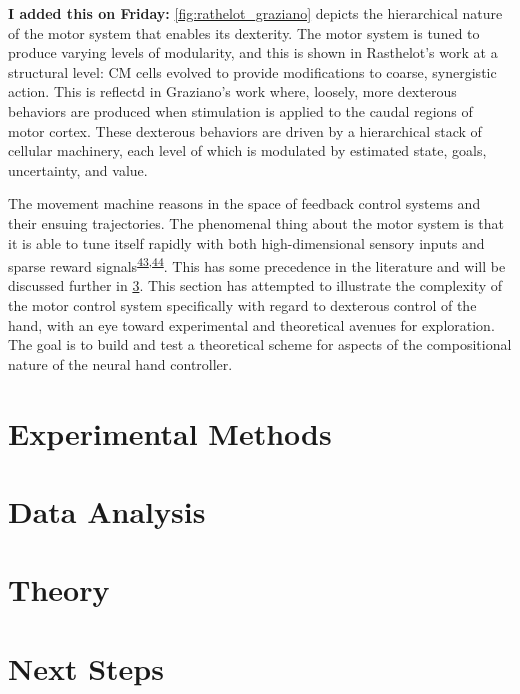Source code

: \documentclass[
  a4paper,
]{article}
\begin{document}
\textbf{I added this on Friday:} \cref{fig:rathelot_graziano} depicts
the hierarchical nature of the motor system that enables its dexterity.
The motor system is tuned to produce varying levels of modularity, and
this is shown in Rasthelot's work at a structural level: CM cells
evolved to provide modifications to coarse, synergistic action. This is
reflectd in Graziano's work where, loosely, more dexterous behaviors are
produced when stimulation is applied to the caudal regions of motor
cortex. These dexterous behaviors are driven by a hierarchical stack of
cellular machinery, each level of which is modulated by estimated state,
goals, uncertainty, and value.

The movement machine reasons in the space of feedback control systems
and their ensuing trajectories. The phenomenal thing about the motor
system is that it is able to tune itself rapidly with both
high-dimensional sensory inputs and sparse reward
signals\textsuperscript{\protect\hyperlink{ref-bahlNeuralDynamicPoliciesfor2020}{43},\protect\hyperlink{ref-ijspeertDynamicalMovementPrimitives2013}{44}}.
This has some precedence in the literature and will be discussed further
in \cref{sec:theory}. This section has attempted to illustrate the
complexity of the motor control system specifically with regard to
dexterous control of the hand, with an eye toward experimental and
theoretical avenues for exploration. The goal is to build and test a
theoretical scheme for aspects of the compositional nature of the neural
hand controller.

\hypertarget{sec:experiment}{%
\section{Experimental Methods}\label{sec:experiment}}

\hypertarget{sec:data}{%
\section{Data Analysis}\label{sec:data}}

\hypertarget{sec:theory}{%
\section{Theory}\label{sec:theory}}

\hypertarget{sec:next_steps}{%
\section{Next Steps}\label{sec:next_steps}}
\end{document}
============
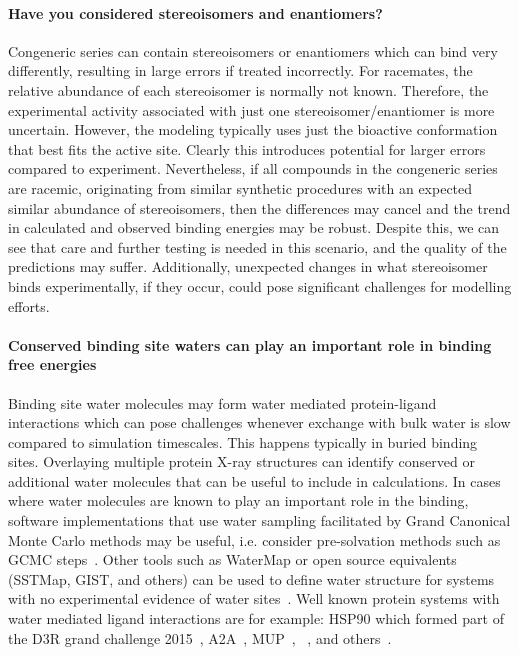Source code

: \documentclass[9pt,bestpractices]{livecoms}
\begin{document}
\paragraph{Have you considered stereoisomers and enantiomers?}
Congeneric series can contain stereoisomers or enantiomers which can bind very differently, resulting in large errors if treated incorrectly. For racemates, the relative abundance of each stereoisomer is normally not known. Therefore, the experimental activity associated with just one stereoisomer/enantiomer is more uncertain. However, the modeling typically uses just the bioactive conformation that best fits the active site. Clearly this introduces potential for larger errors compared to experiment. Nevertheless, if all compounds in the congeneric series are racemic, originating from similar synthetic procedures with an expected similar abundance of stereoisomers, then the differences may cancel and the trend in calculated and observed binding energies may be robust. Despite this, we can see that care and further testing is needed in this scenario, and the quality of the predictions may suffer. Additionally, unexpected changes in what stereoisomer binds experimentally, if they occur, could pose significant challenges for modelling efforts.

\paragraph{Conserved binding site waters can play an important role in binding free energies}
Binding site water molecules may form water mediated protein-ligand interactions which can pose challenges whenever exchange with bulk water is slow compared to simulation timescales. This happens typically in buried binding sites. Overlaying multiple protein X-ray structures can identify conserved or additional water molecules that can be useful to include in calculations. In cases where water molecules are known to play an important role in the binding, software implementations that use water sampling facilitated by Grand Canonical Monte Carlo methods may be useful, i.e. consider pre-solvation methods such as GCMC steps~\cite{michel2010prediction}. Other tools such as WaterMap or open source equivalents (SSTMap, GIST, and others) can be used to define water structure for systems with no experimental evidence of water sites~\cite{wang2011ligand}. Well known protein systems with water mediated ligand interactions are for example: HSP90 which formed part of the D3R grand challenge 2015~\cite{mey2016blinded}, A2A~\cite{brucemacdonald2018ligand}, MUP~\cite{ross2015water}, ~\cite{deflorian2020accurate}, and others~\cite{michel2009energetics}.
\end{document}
============
▶ YOUR INSTRUCTIONS: Report each line in the data above that holds the word "stereoisomers" by copying it.

▶ FINISHED TASK:
\paragraph{Have you considered stereoisomers and enantiomers?}
Congeneric series can contain stereoisomers or enantiomers which can bind very differently, resulting in large errors if treated incorrectly. For racemates, the relative abundance of each stereoisomer is normally not known. Therefore, the experimental activity associated with just one stereoisomer/enantiomer is more uncertain. However, the modeling typically uses just the bioactive conformation that best fits the active site. Clearly this introduces potential for larger errors compared to experiment. Nevertheless, if all compounds in the congeneric series are racemic, originating from similar synthetic procedures with an expected similar abundance of stereoisomers, then the differences may cancel and the trend in calculated and observed binding energies may be robust. Despite this, we can see that care and further testing is needed in this scenario, and the quality of the predictions may suffer. Additionally, unexpected changes in what stereoisomer binds experimentally, if they occur, could pose significant challenges for modelling efforts.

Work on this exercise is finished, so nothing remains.